The shared workflows here follow a similar pattern in that if `update-linked-issues` is run, it will update all issues linked to the PR if they are in the same project as the target workflow (ie issues with multiple Projects will only have the matching Project fields updated).

## 🧩 Workflow Architecture

By centralizing this logic in reusable workflows, all RAPIDS repositories maintain consistent project tracking without duplicating code.

Using a high-level tracker as an example, the automation is built as a set of reusable workflows that handle different aspects of project management (♻️ denotes a shared workflow):

```mermaid
flowchart LR
A[PR Event] --> B[project-high-level-tracker]
B --> E["get-project-id ♻️<br/>project-get-item-id.yaml"]
E --> H["update-week-field ♻️<br/>project-get-set-iteration-field.yaml"]
E --> I["set-opened-date-field ♻️<br/>project-set-text-date-numeric-field.yaml"]
E --> J["set-closed-date-field ♻️<br/>project-set-text-date-numeric-field.yaml"]
H --> K["update-linked-issues ♻️<br/>project-update-linked-issues.yaml"]
I --> K
J --> K
```

## 📁 Workflows

### Core Workflows

1. **project-get-item-id.yaml**
Gets the project-specific ID for an item (PR or issue) within a project - a critical first step for all operations.

2. **project-set-text-date-numeric-field.yaml**
Updates text, date, or numeric fields in the project.

3. **project-get-set-single-select-field.yaml**
Handles single-select (dropdown) fields like Status, Stage, etc.
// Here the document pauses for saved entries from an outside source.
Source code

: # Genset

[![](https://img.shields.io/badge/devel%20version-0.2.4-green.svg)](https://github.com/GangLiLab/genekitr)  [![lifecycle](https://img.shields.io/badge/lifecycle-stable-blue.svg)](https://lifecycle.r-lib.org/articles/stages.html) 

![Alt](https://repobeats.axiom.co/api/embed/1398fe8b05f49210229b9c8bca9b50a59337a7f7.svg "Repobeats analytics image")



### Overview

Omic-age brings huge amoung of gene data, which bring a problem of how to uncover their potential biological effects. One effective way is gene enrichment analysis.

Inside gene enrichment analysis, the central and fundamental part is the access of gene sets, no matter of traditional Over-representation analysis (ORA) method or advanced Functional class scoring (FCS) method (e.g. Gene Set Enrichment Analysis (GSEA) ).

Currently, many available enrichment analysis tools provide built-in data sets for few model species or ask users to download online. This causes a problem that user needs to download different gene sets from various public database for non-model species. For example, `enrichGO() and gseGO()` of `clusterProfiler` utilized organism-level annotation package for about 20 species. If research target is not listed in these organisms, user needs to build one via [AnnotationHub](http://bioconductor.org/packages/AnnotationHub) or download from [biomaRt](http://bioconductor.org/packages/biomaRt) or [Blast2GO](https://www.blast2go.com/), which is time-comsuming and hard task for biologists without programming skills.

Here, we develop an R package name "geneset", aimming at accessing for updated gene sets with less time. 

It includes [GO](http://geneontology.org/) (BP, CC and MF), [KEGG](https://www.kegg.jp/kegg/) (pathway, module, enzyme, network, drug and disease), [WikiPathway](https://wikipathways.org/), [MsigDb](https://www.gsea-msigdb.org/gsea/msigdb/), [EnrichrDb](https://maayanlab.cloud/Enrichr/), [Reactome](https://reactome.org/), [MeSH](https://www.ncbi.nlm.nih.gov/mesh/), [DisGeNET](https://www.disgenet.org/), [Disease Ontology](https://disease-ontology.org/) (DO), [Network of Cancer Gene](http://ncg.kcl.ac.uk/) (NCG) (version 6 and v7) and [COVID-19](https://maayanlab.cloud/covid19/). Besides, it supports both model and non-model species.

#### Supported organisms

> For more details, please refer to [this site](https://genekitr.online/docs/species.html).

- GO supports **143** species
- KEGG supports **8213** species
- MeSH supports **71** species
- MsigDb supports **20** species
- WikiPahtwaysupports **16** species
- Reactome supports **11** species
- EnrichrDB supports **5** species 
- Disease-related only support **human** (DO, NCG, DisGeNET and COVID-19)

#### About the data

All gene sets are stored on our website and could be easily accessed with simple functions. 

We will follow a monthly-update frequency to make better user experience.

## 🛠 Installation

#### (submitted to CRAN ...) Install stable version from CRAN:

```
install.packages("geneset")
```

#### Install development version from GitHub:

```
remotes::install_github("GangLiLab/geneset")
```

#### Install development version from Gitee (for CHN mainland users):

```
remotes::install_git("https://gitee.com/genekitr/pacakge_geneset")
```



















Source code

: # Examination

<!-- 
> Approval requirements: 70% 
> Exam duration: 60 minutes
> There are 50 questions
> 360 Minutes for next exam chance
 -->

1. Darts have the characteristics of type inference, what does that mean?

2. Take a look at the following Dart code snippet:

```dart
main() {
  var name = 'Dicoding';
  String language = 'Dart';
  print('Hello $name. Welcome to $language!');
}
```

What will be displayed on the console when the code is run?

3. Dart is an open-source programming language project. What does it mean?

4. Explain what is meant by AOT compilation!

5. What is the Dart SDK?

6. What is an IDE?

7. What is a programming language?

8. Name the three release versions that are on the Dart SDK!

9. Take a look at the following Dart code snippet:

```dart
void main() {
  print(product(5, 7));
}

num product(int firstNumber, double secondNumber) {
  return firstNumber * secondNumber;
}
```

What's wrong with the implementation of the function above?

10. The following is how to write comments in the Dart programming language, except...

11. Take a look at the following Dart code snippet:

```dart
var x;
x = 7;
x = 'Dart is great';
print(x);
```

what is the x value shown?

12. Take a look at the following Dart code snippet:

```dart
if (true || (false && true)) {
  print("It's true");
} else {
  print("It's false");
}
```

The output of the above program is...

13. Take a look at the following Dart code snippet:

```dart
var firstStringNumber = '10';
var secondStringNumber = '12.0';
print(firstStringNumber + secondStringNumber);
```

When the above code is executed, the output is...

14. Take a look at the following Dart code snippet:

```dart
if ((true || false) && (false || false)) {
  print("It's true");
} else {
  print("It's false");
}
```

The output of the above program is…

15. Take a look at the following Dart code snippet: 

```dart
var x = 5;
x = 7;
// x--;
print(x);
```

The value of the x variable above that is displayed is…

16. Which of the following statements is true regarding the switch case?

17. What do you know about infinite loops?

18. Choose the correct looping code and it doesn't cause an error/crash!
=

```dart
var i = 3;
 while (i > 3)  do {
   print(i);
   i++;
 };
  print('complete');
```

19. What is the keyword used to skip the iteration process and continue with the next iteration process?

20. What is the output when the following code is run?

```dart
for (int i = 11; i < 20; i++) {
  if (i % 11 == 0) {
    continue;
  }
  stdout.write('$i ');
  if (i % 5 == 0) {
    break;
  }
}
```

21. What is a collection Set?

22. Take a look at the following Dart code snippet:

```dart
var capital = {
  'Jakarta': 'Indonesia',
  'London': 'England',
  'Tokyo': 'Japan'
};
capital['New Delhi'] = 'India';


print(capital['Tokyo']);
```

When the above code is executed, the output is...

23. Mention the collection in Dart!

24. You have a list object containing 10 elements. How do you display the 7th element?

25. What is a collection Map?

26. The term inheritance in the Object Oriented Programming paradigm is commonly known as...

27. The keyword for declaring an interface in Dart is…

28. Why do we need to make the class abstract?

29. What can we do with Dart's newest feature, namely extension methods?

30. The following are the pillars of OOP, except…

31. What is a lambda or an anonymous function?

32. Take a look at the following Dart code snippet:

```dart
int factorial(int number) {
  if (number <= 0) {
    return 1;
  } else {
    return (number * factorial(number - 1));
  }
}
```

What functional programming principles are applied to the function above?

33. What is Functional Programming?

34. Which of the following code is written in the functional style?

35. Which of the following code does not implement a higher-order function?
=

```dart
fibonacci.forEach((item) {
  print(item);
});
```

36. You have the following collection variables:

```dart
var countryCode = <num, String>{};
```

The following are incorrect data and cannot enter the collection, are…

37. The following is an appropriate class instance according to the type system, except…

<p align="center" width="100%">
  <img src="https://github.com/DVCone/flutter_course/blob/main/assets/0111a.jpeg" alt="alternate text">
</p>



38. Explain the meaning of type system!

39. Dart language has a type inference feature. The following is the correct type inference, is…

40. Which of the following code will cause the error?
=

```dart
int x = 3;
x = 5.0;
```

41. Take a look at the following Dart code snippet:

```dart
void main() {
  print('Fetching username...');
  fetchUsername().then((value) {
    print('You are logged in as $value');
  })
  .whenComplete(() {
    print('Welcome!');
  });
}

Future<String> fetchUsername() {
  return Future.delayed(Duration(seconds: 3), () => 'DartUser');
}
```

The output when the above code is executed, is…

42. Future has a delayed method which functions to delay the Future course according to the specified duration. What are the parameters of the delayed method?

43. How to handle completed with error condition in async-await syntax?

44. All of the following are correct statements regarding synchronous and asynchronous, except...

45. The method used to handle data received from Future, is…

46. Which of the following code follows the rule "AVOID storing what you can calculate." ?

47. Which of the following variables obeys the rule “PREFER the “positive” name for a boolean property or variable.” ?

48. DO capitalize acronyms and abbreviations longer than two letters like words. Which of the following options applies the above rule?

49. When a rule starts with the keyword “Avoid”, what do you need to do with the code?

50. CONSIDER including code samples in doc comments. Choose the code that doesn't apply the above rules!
4. **project-get-set-iteration-field.yaml**
Manages iteration fields for sprint/week tracking.

### Support Workflow

5. **project-update-linked-issues.yaml**
Synchronizes linked issues with the PR's field values.<br>
Unfortunately, we cannot go from Issue -> PR; the linkage exists only within the PR's API.


## 📋 Configuration

### Project Field IDs

The workflows require GraphQL node IDs for the project and its fields. These are provided as inputs:

```yaml
inputs:
PROJECT_ID:
description: "Project ID"
default: "PVT_placeholder" # PVT = projectV2
WEEK_FIELD_ID:
description: "Week Field ID"
default: "PVTIF_placeholder"
# ... other field IDs
```

### Getting Project and Field IDs

To gather the required GraphQL node IDs for your project setup, use the included helper script:

```bash
python docs/get-project-field-info.py --token YOUR_GITHUB_TOKEN --org PROJECT_ORG_NAME --project PROJECT_NUMBER
```

Using the cuDF Python project, https://github.com/orgs/rapidsai/projects/128
```bash
python docs/get-project-field-info.py --token ghp_placeholder --org rapidsai --project 128
```

The script will output:
1. The Project ID (starts with `PVT_`) - use this for the `PROJECT_ID` input
2. A dictionary of all fields in the project with their IDs and metadata:
- Regular fields (text, date, etc.) `PVTF_...`
- Single-select fields include their options with option IDs `PVTSSF_...`
- Iteration fields include configuration details `PVTIF_...`

Example output:
```bash
PVT_kwDOAp2shc4AiNzl

'Release': {'id': 'PVTSSF_lADOAp2shc4AiNzlzgg52UQ',
'name': 'Release',
'options': {'24.12': '582d2086',
'25.02': 'ee3d53a3',
'25.04': '0e757f49',
'Backlog': 'be6006c4'}},
'Status': {'id': 'PVTSSF_lADOAp2shc4AiNzlzgaxNac',
'name': 'Status',
'options': {'Blocked': 'b0c2860f',
'Done': '98236657',
'In Progress': '47fc9ee4',
'Todo': '1ba1e8b7'}},
...
```

Use these IDs to populate the workflow input variables in your caller workflow.

## 📊 Sample Use Case

### Tracking PR Progress

The workflow automatically tracks where a PR is in the development lifecycle:

1. When a PR is opened against a release branch, it's tagged with the release
2. The stage is updated based on the current date relative to release milestones
3. Week iteration fields are updated to show current sprint
4. All linked issues inherit these values


## 📚 Related Resources

- [GitHub GraphQL API Documentation](https://docs.github.com/en/graphql)
- [GitHub Projects API](https://docs.github.com/en/issues/planning-and-tracking-with-projects/automating-your-project/using-the-api-to-manage-projects)

---

> [!Note]
> These workflows are designed for the RAPIDS ecosystem but can be adapted for any organization using GitHub Projects for development tracking.